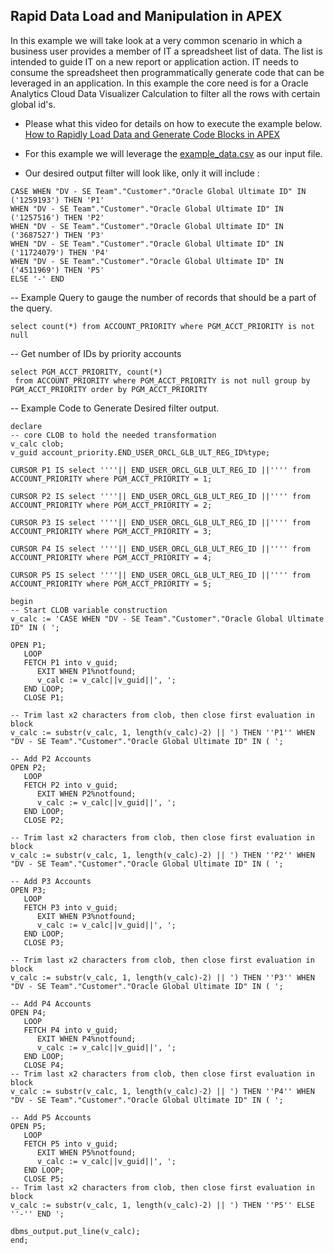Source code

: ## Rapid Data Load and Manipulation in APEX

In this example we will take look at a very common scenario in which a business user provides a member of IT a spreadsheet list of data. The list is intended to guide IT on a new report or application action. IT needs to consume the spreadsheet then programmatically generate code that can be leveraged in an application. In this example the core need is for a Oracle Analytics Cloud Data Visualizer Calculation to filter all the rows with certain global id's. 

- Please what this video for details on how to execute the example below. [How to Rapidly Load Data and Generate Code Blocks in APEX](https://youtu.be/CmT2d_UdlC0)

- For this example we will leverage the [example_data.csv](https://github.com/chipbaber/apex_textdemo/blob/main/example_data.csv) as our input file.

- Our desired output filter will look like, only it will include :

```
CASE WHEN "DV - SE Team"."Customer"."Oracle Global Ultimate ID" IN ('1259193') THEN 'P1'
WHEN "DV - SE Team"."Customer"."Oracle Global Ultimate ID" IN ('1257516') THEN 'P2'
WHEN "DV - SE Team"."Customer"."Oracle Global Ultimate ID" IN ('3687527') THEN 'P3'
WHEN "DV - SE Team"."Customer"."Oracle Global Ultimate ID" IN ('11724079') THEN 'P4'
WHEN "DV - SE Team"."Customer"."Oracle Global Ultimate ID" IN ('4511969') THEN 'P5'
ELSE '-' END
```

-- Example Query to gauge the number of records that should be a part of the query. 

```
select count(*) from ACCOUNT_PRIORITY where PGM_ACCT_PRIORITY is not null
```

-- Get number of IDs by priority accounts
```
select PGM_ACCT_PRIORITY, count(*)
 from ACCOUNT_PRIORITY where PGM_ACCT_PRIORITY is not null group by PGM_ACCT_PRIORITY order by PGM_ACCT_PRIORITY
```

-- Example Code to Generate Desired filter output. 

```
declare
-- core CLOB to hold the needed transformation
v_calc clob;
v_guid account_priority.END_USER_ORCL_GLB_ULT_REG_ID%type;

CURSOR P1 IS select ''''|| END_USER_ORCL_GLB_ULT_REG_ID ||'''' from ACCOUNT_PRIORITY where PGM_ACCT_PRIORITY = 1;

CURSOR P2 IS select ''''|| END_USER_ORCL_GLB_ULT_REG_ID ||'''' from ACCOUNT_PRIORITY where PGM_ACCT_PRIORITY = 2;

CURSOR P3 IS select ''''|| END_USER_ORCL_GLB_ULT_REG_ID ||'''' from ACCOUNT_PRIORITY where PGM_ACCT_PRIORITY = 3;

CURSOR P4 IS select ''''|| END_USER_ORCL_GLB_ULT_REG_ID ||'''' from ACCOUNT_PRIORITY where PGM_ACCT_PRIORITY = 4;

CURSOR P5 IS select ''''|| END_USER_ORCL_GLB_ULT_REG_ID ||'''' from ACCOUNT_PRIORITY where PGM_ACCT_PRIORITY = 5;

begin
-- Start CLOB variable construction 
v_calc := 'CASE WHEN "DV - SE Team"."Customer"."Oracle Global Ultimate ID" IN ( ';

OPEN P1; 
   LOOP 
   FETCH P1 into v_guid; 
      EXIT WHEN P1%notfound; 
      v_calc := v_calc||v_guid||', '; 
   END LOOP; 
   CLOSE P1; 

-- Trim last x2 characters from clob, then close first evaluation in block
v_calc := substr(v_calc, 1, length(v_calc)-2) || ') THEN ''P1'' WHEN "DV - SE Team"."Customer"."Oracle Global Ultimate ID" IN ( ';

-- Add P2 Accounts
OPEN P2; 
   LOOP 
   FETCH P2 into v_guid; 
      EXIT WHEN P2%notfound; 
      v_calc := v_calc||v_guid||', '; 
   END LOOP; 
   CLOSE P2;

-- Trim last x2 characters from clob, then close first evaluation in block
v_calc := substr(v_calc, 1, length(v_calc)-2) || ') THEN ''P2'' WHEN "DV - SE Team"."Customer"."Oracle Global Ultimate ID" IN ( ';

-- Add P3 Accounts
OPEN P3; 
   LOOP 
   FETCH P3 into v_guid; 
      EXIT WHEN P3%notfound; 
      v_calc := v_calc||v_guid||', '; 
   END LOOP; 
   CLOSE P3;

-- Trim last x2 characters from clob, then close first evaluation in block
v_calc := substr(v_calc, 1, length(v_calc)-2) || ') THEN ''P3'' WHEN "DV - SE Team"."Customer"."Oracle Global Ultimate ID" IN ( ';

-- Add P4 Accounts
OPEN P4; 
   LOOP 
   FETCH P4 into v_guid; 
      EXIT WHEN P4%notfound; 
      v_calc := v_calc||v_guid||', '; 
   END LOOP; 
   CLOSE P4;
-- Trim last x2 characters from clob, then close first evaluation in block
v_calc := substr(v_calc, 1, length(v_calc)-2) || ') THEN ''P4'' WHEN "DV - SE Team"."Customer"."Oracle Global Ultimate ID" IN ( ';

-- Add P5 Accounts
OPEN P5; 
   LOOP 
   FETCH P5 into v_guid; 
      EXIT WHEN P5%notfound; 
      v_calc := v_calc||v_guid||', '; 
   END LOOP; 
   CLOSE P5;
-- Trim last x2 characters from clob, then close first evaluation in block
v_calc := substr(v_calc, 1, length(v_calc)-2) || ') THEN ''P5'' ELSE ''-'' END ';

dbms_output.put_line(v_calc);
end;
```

____________________

__Problem to work on__.
Leaving the pictures aside, repeat the data above exactly.

__Task solution__.
Source code

: ## Rapid Data Load and Manipulation in APEX

In this example we will take look at a very common scenario in which a business user provides a member of IT a spreadsheet list of data. The list is intended to guide IT on a new report or application action. IT needs to consume the spreadsheet then programmatically generate code that can be leveraged in an application. In this example the core need is for a Oracle Analytics Cloud Data Visualizer Calculation to filter all the rows with certain global id's. 

- Please what this video for details on how to execute the example below. [How to Rapidly Load Data and Generate Code Blocks in APEX](https://youtu.be/CmT2d_UdlC0)

- For this example we will leverage the [example_data.csv](https://github.com/chipbaber/apex_textdemo/blob/main/example_data.csv) as our input file.

- Our desired output filter will look like, only it will include :

```
CASE WHEN "DV - SE Team"."Customer"."Oracle Global Ultimate ID" IN ('1259193') THEN 'P1'
WHEN "DV - SE Team"."Customer"."Oracle Global Ultimate ID" IN ('1257516') THEN 'P2'
WHEN "DV - SE Team"."Customer"."Oracle Global Ultimate ID" IN ('3687527') THEN 'P3'
WHEN "DV - SE Team"."Customer"."Oracle Global Ultimate ID" IN ('11724079') THEN 'P4'
WHEN "DV - SE Team"."Customer"."Oracle Global Ultimate ID" IN ('4511969') THEN 'P5'
ELSE '-' END
```

-- Example Query to gauge the number of records that should be a part of the query. 

```
select count(*) from ACCOUNT_PRIORITY where PGM_ACCT_PRIORITY is not null
```

-- Get number of IDs by priority accounts
```
select PGM_ACCT_PRIORITY, count(*)
 from ACCOUNT_PRIORITY where PGM_ACCT_PRIORITY is not null group by PGM_ACCT_PRIORITY order by PGM_ACCT_PRIORITY
```

-- Example Code to Generate Desired filter output. 

```
declare
-- core CLOB to hold the needed transformation
v_calc clob;
v_guid account_priority.END_USER_ORCL_GLB_ULT_REG_ID%type;

CURSOR P1 IS select ''''|| END_USER_ORCL_GLB_ULT_REG_ID ||'''' from ACCOUNT_PRIORITY where PGM_ACCT_PRIORITY = 1;

CURSOR P2 IS select ''''|| END_USER_ORCL_GLB_ULT_REG_ID ||'''' from ACCOUNT_PRIORITY where PGM_ACCT_PRIORITY = 2;

CURSOR P3 IS select ''''|| END_USER_ORCL_GLB_ULT_REG_ID ||'''' from ACCOUNT_PRIORITY where PGM_ACCT_PRIORITY = 3;

CURSOR P4 IS select ''''|| END_USER_ORCL_GLB_ULT_REG_ID ||'''' from ACCOUNT_PRIORITY where PGM_ACCT_PRIORITY = 4;

CURSOR P5 IS select ''''|| END_USER_ORCL_GLB_ULT_REG_ID ||'''' from ACCOUNT_PRIORITY where PGM_ACCT_PRIORITY = 5;

begin
-- Start CLOB variable construction 
v_calc := 'CASE WHEN "DV - SE Team"."Customer"."Oracle Global Ultimate ID" IN ( ';

OPEN P1; 
   LOOP 
   FETCH P1 into v_guid; 
      EXIT WHEN P1%notfound; 
      v_calc := v_calc||v_guid||', '; 
   END LOOP; 
   CLOSE P1; 

-- Trim last x2 characters from clob, then close first evaluation in block
v_calc := substr(v_calc, 1, length(v_calc)-2) || ') THEN ''P1'' WHEN "DV - SE Team"."Customer"."Oracle Global Ultimate ID" IN ( ';

-- Add P2 Accounts
OPEN P2; 
   LOOP 
   FETCH P2 into v_guid; 
      EXIT WHEN P2%notfound; 
      v_calc := v_calc||v_guid||', '; 
   END LOOP; 
   CLOSE P2;

-- Trim last x2 characters from clob, then close first evaluation in block
v_calc := substr(v_calc, 1, length(v_calc)-2) || ') THEN ''P2'' WHEN "DV - SE Team"."Customer"."Oracle Global Ultimate ID" IN ( ';

-- Add P3 Accounts
OPEN P3; 
   LOOP 
   FETCH P3 into v_guid; 
      EXIT WHEN P3%notfound; 
      v_calc := v_calc||v_guid||', '; 
   END LOOP; 
   CLOSE P3;

-- Trim last x2 characters from clob, then close first evaluation in block
v_calc := substr(v_calc, 1, length(v_calc)-2) || ') THEN ''P3'' WHEN "DV - SE Team"."Customer"."Oracle Global Ultimate ID" IN ( ';

-- Add P4 Accounts
OPEN P4; 
   LOOP 
   FETCH P4 into v_guid; 
      EXIT WHEN P4%notfound; 
      v_calc := v_calc||v_guid||', '; 
   END LOOP; 
   CLOSE P4;
-- Trim last x2 characters from clob, then close first evaluation in block
v_calc := substr(v_calc, 1, length(v_calc)-2) || ') THEN ''P4'' WHEN "DV - SE Team"."Customer"."Oracle Global Ultimate ID" IN ( ';

-- Add P5 Accounts
OPEN P5; 
   LOOP 
   FETCH P5 into v_guid; 
      EXIT WHEN P5%notfound; 
      v_calc := v_calc||v_guid||', '; 
   END LOOP; 
   CLOSE P5;
-- Trim last x2 characters from clob, then close first evaluation in block
v_calc := substr(v_calc, 1, length(v_calc)-2) || ') THEN ''P5'' ELSE ''-'' END ';

dbms_output.put_line(v_calc);
end;
```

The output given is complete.